## [Input data]
◇ ◇ ◇ ◇

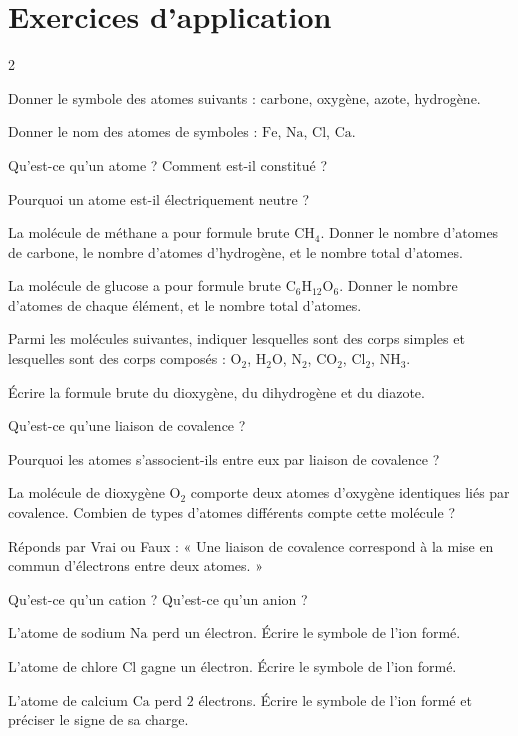 \section{Exercices d'application}
\begin{multicols}{2}

\exo{} Donner le symbole des atomes suivants : carbone, oxygène, azote,
hydrogène.

\exo{} Donner le nom des atomes de symboles : $\mathrm{Fe}$, $\mathrm{Na}$,
$\mathrm{Cl}$, $\mathrm{Ca}$.

\exo{} Qu'est-ce qu'un atome ? Comment est-il constitué ?

\exo{} Pourquoi un atome est-il électriquement neutre ?

\exo{} La molécule de méthane a pour formule brute $\mathrm{CH_4}$. Donner le
nombre d'atomes de carbone, le nombre d'atomes d'hydrogène, et le nombre total d'atomes.

\exo{} La molécule de glucose a pour formule brute $\mathrm{C_6H_{12}O_6}$. Donner
le nombre d'atomes de chaque élément, et le nombre total d'atomes.

\exo{} Parmi les molécules suivantes, indiquer lesquelles sont des corps simples et
lesquelles sont des corps composés : $\mathrm{O_2}$, $\mathrm{H_2O}$, $\mathrm{N_2}$,
$\mathrm{CO_2}$, $\mathrm{Cl_2}$, $\mathrm{NH_3}$.

\exo{} Écrire la formule brute du dioxygène, du dihydrogène et du diazote.

\exo{} Qu'est-ce qu'une liaison de covalence ?

\exo{} Pourquoi les atomes s'associent-ils entre eux par liaison de covalence ?

\exo{} La molécule de dioxygène $\mathrm{O_2}$ comporte deux atomes d'oxygène
identiques liés par covalence. Combien de types d'atomes différents compte cette
molécule ?

\exo{} Réponds par Vrai ou Faux : « Une liaison de covalence correspond à la mise
en commun d'électrons entre deux atomes. »

\exo{} Qu'est-ce qu'un cation ? Qu'est-ce qu'un anion ?

\exo{} L'atome de sodium $\mathrm{Na}$ perd un électron. Écrire le symbole de
l'ion formé.

\exo{} L'atome de chlore $\mathrm{Cl}$ gagne un électron. Écrire le symbole de
l'ion formé.

\exo{} L'atome de calcium $\mathrm{Ca}$ perd $2$ électrons. Écrire le symbole de
l'ion formé et préciser le signe de sa charge.

\end{multicols}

◇ ◇ ◇ ◇

## [Exercise goal]
Reproduce exactly the line bearing "en commun d'électrons" and all the lines that come after it in the records above; add nothing.

## [Output]
en commun d'électrons entre deux atomes. »

\exo{} Qu'est-ce qu'un cation ? Qu'est-ce qu'un anion ?

\exo{} L'atome de sodium $\mathrm{Na}$ perd un électron. Écrire le symbole de
l'ion formé.

\exo{} L'atome de chlore $\mathrm{Cl}$ gagne un électron. Écrire le symbole de
l'ion formé.

\exo{} L'atome de calcium $\mathrm{Ca}$ perd $2$ électrons. Écrire le symbole de
l'ion formé et préciser le signe de sa charge.

\end{multicols}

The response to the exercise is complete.